▸ **Data extracted from a collection**
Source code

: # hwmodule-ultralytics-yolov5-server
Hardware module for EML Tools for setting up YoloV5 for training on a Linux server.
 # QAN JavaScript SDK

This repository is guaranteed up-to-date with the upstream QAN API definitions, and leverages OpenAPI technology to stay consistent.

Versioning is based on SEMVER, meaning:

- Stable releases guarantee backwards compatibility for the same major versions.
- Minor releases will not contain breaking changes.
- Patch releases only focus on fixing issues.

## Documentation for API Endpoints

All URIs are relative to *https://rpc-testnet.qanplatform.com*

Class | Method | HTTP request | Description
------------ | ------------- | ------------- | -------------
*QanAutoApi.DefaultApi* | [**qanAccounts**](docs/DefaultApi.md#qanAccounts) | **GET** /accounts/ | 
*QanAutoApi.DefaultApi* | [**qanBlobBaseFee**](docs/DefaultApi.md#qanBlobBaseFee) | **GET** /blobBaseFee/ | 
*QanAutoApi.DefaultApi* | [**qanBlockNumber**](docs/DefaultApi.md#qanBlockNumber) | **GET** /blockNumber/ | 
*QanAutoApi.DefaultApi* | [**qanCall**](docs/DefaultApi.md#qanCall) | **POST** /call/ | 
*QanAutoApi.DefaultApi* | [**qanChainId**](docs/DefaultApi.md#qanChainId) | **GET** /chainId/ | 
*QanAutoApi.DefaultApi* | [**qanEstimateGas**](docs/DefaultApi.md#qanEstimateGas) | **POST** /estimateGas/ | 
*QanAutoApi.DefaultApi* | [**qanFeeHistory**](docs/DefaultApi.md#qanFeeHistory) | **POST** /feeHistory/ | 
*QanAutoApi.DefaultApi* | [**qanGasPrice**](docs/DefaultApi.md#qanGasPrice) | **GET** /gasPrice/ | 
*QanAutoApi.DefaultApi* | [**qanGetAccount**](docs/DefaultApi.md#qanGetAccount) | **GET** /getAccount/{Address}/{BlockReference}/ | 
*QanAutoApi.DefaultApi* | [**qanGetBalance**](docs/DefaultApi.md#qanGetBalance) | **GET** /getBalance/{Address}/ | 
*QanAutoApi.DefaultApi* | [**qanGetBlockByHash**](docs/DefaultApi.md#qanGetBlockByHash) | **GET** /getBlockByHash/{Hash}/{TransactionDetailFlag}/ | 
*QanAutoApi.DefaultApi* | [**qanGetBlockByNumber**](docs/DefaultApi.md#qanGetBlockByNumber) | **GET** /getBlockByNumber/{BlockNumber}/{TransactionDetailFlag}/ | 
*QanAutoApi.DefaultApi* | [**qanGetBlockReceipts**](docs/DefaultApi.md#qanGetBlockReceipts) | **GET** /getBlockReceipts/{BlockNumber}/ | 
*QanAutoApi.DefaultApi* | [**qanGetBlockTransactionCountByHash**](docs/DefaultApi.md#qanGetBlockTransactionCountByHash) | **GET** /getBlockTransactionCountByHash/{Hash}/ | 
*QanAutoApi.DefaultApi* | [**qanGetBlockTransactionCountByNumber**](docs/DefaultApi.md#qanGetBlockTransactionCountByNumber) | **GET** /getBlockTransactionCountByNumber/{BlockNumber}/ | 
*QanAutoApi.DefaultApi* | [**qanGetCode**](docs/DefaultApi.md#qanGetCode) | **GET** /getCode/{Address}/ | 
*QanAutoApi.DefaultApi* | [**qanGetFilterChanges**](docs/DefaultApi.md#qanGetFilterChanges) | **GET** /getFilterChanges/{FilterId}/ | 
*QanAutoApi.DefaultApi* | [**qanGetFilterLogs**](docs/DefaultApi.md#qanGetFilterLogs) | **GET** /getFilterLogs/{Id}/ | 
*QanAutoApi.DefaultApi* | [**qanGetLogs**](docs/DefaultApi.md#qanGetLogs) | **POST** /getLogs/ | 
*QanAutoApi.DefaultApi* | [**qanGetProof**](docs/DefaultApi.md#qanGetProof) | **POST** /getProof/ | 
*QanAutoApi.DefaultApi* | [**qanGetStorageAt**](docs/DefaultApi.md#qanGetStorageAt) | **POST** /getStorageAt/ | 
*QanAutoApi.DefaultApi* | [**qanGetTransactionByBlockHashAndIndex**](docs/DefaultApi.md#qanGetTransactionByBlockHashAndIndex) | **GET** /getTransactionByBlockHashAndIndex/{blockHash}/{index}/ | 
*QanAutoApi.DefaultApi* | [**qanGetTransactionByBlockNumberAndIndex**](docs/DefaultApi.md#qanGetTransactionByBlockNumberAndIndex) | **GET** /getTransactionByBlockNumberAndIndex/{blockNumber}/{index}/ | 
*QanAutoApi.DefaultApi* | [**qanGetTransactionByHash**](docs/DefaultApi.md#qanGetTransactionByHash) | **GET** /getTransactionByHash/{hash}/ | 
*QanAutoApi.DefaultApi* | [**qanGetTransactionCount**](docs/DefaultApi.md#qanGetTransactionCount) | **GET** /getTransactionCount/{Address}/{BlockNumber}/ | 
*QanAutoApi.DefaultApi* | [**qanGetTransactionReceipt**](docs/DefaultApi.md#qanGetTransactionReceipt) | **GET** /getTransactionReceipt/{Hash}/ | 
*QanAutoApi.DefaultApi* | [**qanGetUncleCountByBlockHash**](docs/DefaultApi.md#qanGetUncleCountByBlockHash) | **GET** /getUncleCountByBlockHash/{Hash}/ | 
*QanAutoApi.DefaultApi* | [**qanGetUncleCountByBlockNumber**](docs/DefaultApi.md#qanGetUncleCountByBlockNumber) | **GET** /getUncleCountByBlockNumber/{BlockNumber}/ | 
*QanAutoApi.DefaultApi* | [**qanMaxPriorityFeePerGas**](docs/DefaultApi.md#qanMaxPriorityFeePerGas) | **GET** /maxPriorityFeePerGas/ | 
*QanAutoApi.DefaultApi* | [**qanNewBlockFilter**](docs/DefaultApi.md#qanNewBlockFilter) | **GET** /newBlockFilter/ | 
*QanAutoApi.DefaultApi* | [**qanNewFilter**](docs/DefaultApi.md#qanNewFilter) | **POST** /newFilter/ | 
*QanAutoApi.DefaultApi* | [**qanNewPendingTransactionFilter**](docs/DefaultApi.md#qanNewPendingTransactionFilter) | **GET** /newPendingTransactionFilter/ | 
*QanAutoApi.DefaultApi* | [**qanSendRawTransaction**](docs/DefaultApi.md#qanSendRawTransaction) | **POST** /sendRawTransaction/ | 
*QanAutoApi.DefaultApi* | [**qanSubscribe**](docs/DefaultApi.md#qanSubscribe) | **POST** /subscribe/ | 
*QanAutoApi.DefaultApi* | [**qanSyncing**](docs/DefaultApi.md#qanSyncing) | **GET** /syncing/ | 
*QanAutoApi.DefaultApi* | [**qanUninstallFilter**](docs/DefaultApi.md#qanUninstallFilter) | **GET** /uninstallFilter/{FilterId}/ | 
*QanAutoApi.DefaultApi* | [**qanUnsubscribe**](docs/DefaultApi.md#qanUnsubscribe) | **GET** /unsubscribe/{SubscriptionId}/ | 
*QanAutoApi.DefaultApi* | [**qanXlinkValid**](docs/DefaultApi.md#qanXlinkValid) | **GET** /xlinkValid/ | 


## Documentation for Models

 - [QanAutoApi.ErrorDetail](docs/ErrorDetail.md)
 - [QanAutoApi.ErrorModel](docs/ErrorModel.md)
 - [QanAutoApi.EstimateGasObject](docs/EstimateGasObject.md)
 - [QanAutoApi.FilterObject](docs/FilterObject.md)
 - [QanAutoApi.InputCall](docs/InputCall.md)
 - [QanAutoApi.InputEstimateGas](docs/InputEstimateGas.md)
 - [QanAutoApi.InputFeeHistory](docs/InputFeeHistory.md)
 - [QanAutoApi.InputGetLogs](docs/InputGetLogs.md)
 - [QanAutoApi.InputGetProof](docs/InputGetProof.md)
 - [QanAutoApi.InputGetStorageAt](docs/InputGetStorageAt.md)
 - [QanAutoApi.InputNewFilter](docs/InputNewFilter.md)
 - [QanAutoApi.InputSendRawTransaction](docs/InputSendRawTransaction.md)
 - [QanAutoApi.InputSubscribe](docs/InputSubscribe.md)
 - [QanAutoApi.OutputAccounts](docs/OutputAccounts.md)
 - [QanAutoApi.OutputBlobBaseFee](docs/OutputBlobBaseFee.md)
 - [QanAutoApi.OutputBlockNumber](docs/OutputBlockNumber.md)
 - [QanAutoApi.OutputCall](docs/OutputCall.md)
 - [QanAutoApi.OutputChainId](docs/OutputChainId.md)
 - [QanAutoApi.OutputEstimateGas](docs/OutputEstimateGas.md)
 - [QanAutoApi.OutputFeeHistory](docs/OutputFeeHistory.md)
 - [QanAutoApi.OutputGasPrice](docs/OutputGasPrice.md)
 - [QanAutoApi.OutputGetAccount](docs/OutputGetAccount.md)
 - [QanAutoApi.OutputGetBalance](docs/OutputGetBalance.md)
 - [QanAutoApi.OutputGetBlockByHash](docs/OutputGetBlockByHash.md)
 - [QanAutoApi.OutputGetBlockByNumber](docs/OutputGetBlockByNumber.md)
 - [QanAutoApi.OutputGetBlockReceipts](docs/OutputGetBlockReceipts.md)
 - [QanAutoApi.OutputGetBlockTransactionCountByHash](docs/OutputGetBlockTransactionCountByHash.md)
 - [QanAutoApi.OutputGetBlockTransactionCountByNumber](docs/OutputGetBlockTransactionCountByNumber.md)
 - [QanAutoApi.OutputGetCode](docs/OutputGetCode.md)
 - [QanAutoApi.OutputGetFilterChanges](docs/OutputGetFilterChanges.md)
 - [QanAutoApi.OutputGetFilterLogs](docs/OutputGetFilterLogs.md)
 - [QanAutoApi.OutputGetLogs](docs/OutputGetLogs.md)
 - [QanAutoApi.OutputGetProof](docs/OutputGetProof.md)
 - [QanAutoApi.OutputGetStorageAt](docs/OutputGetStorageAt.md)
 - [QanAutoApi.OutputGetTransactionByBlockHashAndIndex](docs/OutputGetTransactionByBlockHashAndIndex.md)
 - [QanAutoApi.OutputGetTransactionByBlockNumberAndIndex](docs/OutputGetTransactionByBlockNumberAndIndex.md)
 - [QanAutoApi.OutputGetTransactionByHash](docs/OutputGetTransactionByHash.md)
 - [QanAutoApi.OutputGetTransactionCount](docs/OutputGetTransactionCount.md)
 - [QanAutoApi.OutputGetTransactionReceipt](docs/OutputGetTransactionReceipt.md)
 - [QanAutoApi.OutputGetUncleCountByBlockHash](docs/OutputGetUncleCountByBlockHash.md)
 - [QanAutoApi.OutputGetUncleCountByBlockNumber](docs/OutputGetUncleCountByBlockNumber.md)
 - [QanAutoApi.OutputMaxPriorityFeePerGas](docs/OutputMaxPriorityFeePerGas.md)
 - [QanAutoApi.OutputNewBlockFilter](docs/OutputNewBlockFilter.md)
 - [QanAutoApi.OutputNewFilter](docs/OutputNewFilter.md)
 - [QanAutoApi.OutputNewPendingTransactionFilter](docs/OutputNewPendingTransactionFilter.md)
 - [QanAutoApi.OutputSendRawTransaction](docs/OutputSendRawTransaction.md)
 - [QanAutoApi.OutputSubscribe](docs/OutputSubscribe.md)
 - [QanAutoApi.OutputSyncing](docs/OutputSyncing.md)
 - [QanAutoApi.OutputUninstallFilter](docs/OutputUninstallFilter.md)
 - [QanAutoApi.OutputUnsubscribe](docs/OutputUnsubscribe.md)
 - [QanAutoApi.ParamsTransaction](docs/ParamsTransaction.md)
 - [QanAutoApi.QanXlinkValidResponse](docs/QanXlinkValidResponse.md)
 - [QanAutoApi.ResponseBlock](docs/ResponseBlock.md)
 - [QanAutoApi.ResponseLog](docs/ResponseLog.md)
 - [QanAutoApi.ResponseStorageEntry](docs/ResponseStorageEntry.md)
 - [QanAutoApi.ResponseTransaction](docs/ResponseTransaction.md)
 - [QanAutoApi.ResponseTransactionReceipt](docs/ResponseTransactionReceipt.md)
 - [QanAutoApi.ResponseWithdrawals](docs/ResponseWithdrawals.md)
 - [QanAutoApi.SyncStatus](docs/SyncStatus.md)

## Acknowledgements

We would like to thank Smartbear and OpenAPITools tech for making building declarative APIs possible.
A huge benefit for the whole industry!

▸ **Brief**
In the data above, find the line that contains "- [QanAutoApi.OutputGetBalance](docs/OutputGetBalance.md)" and the line that contains "- [QanAutoApi.OutputGetStorageAt](docs/OutputGetStorageAt.md)". Repeat exactly those lines and every line between them, and only those.

▸ **Result**
 - [QanAutoApi.OutputGetBalance](docs/OutputGetBalance.md)
 - [QanAutoApi.OutputGetBlockByHash](docs/OutputGetBlockByHash.md)
 - [QanAutoApi.OutputGetBlockByNumber](docs/OutputGetBlockByNumber.md)
 - [QanAutoApi.OutputGetBlockReceipts](docs/OutputGetBlockReceipts.md)
 - [QanAutoApi.OutputGetBlockTransactionCountByHash](docs/OutputGetBlockTransactionCountByHash.md)
 - [QanAutoApi.OutputGetBlockTransactionCountByNumber](docs/OutputGetBlockTransactionCountByNumber.md)
 - [QanAutoApi.OutputGetCode](docs/OutputGetCode.md)
 - [QanAutoApi.OutputGetFilterChanges](docs/OutputGetFilterChanges.md)
 - [QanAutoApi.OutputGetFilterLogs](docs/OutputGetFilterLogs.md)
 - [QanAutoApi.OutputGetLogs](docs/OutputGetLogs.md)
 - [QanAutoApi.OutputGetProof](docs/OutputGetProof.md)
 - [QanAutoApi.OutputGetStorageAt](docs/OutputGetStorageAt.md)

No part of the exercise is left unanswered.